Quando nós vivemos um evento, o nosso cérebro forma uma memória de um episódio. Uma memória episódica é única para cada indivíduo e a localização física de onde estava na hora do evento possui um importante papel na sua formação.

O hipocampo do cérebro é estudado com neurônios chamados células de localização e cada célula de localização corresponde a um ponto específico no ambiente físico ao redor.

“Reportar” ao hipocampo é também uma região chamada córtex entorrinal medial (MEC), que envia dados ao hipocampo e contém as chamadas células da grade.
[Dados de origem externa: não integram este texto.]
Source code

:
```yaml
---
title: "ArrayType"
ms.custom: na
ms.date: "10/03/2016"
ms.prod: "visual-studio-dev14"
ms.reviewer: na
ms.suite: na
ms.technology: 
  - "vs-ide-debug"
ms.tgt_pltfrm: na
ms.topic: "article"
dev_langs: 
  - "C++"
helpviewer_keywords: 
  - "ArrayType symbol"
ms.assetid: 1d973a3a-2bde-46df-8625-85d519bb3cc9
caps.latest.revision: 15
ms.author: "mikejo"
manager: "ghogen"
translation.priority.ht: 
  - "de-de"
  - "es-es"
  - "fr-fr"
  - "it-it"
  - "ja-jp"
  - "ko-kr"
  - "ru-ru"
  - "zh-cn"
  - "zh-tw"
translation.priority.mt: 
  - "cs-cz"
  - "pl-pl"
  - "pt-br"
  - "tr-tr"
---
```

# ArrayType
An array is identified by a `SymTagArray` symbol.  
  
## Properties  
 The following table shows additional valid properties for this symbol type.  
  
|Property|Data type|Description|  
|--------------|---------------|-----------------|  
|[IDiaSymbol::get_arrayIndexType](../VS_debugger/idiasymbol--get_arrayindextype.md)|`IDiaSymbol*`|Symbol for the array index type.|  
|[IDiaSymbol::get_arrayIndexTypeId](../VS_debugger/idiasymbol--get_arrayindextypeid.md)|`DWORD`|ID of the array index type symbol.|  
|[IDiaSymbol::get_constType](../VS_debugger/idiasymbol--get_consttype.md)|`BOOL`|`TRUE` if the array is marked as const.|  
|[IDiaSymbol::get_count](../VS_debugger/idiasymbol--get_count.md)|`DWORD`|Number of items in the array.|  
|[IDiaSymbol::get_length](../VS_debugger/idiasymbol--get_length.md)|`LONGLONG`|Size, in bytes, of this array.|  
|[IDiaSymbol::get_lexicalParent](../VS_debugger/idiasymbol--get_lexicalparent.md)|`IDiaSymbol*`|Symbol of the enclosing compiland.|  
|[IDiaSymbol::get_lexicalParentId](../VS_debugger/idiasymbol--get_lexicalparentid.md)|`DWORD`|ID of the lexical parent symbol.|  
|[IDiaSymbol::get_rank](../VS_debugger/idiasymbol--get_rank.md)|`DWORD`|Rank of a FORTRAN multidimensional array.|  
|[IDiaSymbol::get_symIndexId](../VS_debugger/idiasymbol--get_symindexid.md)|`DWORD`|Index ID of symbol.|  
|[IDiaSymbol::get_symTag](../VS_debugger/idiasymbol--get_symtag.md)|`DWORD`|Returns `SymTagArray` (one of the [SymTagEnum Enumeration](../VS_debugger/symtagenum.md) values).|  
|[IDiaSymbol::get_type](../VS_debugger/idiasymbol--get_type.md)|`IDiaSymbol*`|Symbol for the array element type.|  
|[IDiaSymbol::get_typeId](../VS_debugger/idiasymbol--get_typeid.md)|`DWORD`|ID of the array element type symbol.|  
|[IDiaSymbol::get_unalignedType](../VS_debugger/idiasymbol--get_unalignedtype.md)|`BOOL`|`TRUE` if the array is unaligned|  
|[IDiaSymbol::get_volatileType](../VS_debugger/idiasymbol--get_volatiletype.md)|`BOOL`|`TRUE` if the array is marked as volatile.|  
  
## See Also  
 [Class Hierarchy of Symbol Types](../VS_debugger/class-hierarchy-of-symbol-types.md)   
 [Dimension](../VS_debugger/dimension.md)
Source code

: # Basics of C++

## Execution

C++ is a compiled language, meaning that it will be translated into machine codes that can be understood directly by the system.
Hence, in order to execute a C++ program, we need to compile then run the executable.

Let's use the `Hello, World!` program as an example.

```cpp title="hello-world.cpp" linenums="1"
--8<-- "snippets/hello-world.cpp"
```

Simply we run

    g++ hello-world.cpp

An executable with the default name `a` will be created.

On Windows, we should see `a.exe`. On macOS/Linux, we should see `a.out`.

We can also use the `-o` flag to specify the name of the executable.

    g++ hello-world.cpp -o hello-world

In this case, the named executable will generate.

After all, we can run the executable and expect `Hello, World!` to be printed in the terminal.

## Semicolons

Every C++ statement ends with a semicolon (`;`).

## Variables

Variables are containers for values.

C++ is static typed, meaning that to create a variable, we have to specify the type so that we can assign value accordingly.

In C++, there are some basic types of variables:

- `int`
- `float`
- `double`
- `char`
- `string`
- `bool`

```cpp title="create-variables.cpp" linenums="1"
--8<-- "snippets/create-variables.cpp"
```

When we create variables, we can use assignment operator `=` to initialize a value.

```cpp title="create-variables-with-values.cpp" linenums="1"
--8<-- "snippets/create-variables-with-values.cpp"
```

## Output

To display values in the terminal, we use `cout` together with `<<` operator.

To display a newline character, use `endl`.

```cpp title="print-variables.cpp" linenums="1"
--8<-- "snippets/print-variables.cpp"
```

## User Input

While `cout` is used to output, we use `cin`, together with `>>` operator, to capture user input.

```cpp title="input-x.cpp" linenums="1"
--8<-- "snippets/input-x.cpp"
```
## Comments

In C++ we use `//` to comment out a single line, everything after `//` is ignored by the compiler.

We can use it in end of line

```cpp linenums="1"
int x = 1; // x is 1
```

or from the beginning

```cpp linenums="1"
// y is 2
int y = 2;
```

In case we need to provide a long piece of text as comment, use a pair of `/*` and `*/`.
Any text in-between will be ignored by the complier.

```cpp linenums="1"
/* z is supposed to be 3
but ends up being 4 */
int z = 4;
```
Esses neurônios também respondem a locações específicas no espaço físico ao redor, mas esses locais estão dispostos em um padrão de grade triangular.

Nós, muito provavelmente, consolidamos nossas memórias durante o sono e quando fazemos uma pausa de uma atividade. Isso, pelo menos, no caso de animais que foram observados gerando eventos no hipocampo a uma taxa muito mais acelerada quando dormem ou pausam durante uma tarefa.

Esses eventos são “reproduzidos” no nosso cérebro pela reativação das mesmas células de localização que ativamos quando tivemos a experiência pela primeira vez. Isso ocorre como um resultado de um cerne neural altamente sincronizado, uma atividade do cérebro conhecida como “eventos acentuados de ondas de repercussão” (“sharp wave-ripple events”).

Embora o fato de que o Córtex Entorrinal Medial também possui células que ajudam na localização espacial, o papel dessa parte do cérebro na formação de memórias foi, até agora, subestimada. Pesquisadores acreditam que na consolidação da memória, o hipocampo começa a reprodução, enquanto o Córtex Entorrinal Medial simplesmente ajuda a espalhar a mensagem para o resto do cérebro.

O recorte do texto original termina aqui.